For my speech on Holocaust Memorial Day, I spoke about Holocaust survivors and London residents Alicia and Adam, and the need to reach out to today’s refugee survivors:
It is always a great privilege to have the opportunity to speak in this debate. Let me add my thanks to the truly amazing Holocaust Educational Trust for its much-needed and excellent work to keep memories alive, but also to remind us of what our future might hold if we chose to ignore the plight of those in our world who are in trouble.
This year, the theme for Holocaust Memorial Day is a question: “How can life go on?” Given what we have heard today, and during our past debates on this topic, the force of that question is palpable. Personally, I cannot imagine how I could go on in circumstances even a fraction as bleak as those experienced by so many Jewish people, and others, during the Nazi genocide. For many survivors, almost everything that had anchored them was lost. The loving family connections that had given shape to their entire lives, the familiar places and supportive communities that may have been all they ever knew, their sense of our world as a potential home for them—all of it gone. On top of that, those sources of love and security had been taken away by an unprecedented, unrelenting wave of organised, arbitrary hatred.

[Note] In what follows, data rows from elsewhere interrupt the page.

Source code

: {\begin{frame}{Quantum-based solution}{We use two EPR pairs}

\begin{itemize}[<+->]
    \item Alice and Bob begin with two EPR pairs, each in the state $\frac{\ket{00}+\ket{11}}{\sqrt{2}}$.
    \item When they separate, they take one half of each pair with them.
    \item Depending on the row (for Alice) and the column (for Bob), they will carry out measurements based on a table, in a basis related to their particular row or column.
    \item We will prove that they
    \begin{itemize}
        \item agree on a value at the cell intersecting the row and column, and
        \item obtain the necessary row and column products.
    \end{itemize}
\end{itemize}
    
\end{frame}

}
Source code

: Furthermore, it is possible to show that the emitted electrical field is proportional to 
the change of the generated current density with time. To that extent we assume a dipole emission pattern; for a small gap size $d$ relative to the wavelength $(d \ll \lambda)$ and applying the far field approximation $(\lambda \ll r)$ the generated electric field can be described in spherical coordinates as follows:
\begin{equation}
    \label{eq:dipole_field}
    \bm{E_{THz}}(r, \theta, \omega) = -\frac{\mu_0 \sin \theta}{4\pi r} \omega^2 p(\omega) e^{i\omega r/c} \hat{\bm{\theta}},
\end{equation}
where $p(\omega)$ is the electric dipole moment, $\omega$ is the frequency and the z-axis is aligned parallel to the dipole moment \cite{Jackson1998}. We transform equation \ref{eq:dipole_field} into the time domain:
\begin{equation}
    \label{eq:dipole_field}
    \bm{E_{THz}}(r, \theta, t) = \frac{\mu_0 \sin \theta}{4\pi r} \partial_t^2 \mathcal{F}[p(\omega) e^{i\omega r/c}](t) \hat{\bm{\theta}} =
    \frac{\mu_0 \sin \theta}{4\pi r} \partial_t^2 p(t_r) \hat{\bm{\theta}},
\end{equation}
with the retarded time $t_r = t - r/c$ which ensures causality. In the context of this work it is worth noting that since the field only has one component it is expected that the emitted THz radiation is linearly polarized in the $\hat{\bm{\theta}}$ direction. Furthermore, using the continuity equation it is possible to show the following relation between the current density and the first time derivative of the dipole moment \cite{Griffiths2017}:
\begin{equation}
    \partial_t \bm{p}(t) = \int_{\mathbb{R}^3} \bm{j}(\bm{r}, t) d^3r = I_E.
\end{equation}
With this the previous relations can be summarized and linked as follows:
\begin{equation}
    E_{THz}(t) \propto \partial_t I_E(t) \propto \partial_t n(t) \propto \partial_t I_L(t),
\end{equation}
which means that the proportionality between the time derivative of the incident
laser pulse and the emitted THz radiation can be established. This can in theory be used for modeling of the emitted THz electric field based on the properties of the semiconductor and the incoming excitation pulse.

In reflecting on this, I will draw on the testimony of one survivor, the artist Alicia Melamed Adams, who was born Alicia Goldschlag in Drohobycz in what is now Ukraine in 1927. We can read her story, in connection with a series of relevant—and beautiful and tragic—examples of her painting, in a booklet. It is a remarkable testament to a truly remarkable and very talented woman.
The German army took control of Drohobycz in 1941, when Alicia was only 13 years old. They forced the Jewish population into a ghetto, and Alicia’s family was separated. Her beloved older brother disappeared without trace at the age of 18 after being taken to another camp; he was one of the first to be taken in that area. During this time, she—at 13 years old—laboured for the Gestapo under the constant and explicit threat of beatings and death. In her words:
“At one time I worked as a cleaner for a Gestapo man. He was one of those who shot people in Bronica wood with machine guns—about two thousand at a time. He always used to drink beforehand. Once he said to me, ‘You are very nice, I will never kill you with the others.’ Then he showed me a beautiful flowering tree and said, ‘I will kill you separately and I will put you under that tree.’ I once painted a self-portrait with that tree. I sold the picture and called it ‘Childhood Memories’, but I’m certain the buyer didn’t know what kind of memories they were.”
Alicia narrowly escaped death a number of times, mainly because she was helped due to the kindness of others or sometimes just by luck—fate. Throughout her ordeal, Alicia was only a child.
After the war Alicia met Adam, also a survivor in western Poland, who is now her husband. I wanted to tell his story too, but we simply do not have time in this debate. I urge the House authorities to give us a proper, long debate next time so that we can truly talk about the stories of such people. Alicia and Adam moved to London, where they have lived ever since, but these events leave an indelible mark.
After experiencing such intense horror, it is understandably difficult to go on with life in a new place among strangers. Stories like those of Adam and Alicia are relevant to how we should treat today’s refugee survivors—those for whom the question of how life can go on must be so pressing. It is so important that we create an environment for them that offers genuine shelter for body and mind, that genuinely reaches out, instead of shying away, when faced with deeply troubling past experiences and their consequences, and that gives survivors a genuine chance to create a new life in this country, just as Alicia and Adam, remarkably, have had the strength to do. I am delighted to be able to tell the House that Adam and Alicia are still with us today, and nestled in the bosom of their loving family.
I hope today the House will recommit to extending a welcoming, understanding, careful hand to refugees today and tomorrow. We must never let survivors of murderous horror feel such loss and despair that they might question how they can go on with life in our country.